Home

Awesome

LoopGen: De novo design of antibody CDR loops with SE(3) diffusion models

LoopGen is a python package providing functionality for diffusion models for CDR binding loop design. Read more in our paper.

Our model performs diffusion over the space of residue orientations and positions, generating diverse loop conformations that fit the geometry of the target epitope. Currently, the model does not generate sequences for the CDR loops - only backbone conformations. We hope to extend our model to generate sequences in the future.

figure

Setting up


Follow the steps below to set up the virtual environment for this project.

If you have not installed miniconda on your computer, follow the instructions here to install miniconda.

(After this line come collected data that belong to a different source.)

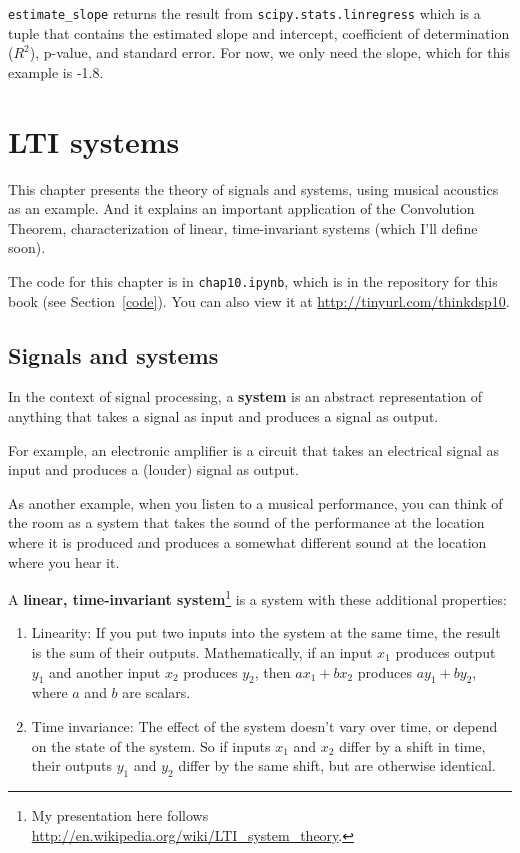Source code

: \documentclass[12pt]{book}
\begin{document}
\verb"estimate_slope" returns the
result from {\tt scipy.stats.linregress} which is a tuple that
contains the estimated slope and intercept, coefficient of
determination ($R^2$), p-value, and standard error.  For now,
we only need the slope, which for this example is -1.8.




\chapter{LTI systems}
\label{systems}

This chapter presents the theory of signals and systems, using
musical acoustics as an example.  And it explains an
important application of the Convolution Theorem, characterization
of linear, time-invariant systems (which I'll define soon).

The code for this chapter is in {\tt chap10.ipynb}, which is in the
repository for this book (see Section~\ref{code}).
You can also view it at \url{http://tinyurl.com/thinkdsp10}.



\section{Signals and systems}

In the context of signal processing, a {\bf system} is an abstract
representation of anything that takes a signal as input and produces
a signal as output.

For example, an electronic amplifier is a circuit that takes an
electrical signal as input and produces a (louder) signal as output.

As another example, when you listen to a musical performance, you
can think of the room as a system that takes the sound of the
performance at the location where it is produced and produces a
somewhat different sound at the location where you hear it.

A {\bf linear, time-invariant system}\footnote{My presentation here
  follows \url{http://en.wikipedia.org/wiki/LTI_system_theory}.} is a
system with these additional properties:

\begin{enumerate}

\item Linearity: If you put two inputs into the system at the same
  time, the result is the sum of their outputs.  Mathematically, if an
  input $x_1$ produces output $y_1$ and another input $x_2$ produces
  $y_2$, then $a x_1 + b x_2$ produces $a y_1 + b y_2$, where $a$ and
  $b$ are scalars.

\item Time invariance: The
  effect of the system doesn't vary over time, or depend on the state
  of the system.  So if inputs $x_1$ and $x_2$ differ by a shift in time,
  their outputs $y_1$ and $y_2$ differ by the same shift, but are otherwise
  identical.

\end{enumerate}
\end{document}
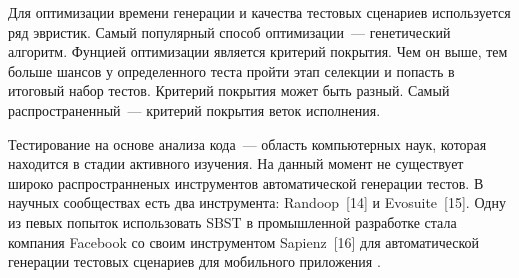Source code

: Для оптимизации времени генерации и качества тестовых сценариев используется ряд эвристик. Самый популярный способ оптимизации~--- генетический алгоритм. Фунцией оптимизации является критерий покрытия. Чем он выше, тем больше шансов у определенного теста пройти этап селекции и попасть в итоговый набор тестов. Критерий покрытия может быть разный. Самый распространенный~--- критерий покрытия веток исполнения. 

Тестирование на основе анализа кода~--- область компьютерных наук, которая находится в стадии активного изучения. На данный момент не существует широко распространненых инструментов автоматической генерации тестов. В научных сообществах есть два инструмента: Randoop~[14] и Evosuite~[15]. Одну из певых попыток использовать SBST в промышленной разработке стала компания Facebook со своим инструментом Sapienz~[16] для автоматической генерации тестовых сценариев для мобильного приложения .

Once you have miniconda, you need to install mamba in the base environment:

conda install mamba -n base -c conda-forge

Then all you need to do is clone the repository and move into it:

git clone https://gitlab.developers.cam.ac.uk/ch/sormanni/loopgen.git
cd loopgen

And then run the setup script:

bash setup_env.sh

And finally activate the conda environment:

conda activate loopgen

And you are ready to go!

Usage

The basic structure of the command-line interface is as follows:

loopgen <model> <command> /path/to/data/file [options]

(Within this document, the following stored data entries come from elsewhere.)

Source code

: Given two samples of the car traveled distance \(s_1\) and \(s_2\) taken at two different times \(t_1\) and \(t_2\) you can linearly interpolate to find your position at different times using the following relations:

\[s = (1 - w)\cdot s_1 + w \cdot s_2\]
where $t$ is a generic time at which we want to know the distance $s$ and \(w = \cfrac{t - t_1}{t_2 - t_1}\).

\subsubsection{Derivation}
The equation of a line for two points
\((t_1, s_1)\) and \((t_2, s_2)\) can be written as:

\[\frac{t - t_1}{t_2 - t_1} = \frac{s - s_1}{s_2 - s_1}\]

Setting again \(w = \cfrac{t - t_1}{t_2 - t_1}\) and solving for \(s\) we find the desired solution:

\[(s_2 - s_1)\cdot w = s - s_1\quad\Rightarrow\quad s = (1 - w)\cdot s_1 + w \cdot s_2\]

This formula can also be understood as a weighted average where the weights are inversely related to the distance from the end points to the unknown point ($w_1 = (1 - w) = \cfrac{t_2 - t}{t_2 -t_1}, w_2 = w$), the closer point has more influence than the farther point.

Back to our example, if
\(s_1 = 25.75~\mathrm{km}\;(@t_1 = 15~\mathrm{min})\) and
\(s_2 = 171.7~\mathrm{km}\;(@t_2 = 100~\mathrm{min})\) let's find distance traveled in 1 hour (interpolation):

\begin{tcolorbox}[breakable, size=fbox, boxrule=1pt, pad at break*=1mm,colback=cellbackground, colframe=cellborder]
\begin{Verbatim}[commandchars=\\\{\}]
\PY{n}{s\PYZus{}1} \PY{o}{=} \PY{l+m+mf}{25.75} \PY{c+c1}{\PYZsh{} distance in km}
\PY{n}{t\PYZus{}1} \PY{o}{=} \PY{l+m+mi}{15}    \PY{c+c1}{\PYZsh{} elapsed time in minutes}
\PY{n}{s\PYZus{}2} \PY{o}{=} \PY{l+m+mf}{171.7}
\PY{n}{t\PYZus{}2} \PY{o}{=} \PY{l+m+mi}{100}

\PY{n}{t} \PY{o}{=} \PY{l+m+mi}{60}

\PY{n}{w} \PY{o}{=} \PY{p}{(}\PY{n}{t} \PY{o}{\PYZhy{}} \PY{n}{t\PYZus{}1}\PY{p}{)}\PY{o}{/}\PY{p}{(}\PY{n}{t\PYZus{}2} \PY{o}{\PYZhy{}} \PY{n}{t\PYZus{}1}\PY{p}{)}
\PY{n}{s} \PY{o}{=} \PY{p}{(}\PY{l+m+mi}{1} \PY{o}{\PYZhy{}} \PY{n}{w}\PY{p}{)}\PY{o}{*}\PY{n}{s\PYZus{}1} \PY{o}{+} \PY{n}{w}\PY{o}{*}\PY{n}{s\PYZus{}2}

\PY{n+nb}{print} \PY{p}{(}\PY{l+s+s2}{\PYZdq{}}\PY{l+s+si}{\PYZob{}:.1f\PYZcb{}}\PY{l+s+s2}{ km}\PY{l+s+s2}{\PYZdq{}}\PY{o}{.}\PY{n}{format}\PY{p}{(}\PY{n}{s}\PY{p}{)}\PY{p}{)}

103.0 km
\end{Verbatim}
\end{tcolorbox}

Where <model> can be either frames (diffusion over SE3) or coords (diffusion over R3). For <command>, users can select either train (train a model) or generate (generate from a model).

To generate binding loop structures for an input epitope, you can use the generate command:

loopgen frames generate /path/to/pdb/file --checkpoint /path/to/weights.ckpt --config config/best.yaml

To ensure reasonable performance, we recommend using a reduced PDB file containing only a subset of residues to be targeted by the generated CDR loops. Note that the CDR will be generated with centre of mass at the origin (0, 0, 0) of the coordinate system in the PDB file, so the epitope should be transformed so that it is an appropriate distance and orientation to the CDR. We recommend placing the epitope centre of mass 10-12 angstroms from the origin. Users can also input an HDF5 file (see below) for generation.

Users can also pass the flags --permute_epitopes, --scramble_epitopes, ---translate_cdrs to run generation under different perturbations of the input epitope. We use these perturbations to evaluate the dependence of generated structures on different features of the target protein. See the paper for more details.

Training

To train a frame diffusion model, run:

loopgen frames train /path/to/hdf5/file --splits /path/to/json/file --config /path/to/yaml/file 

You can see all the relevant options for each command by running loopgen <model> <command> --help.

You can access our datasets (including generated structures), training splits, and trained weights here.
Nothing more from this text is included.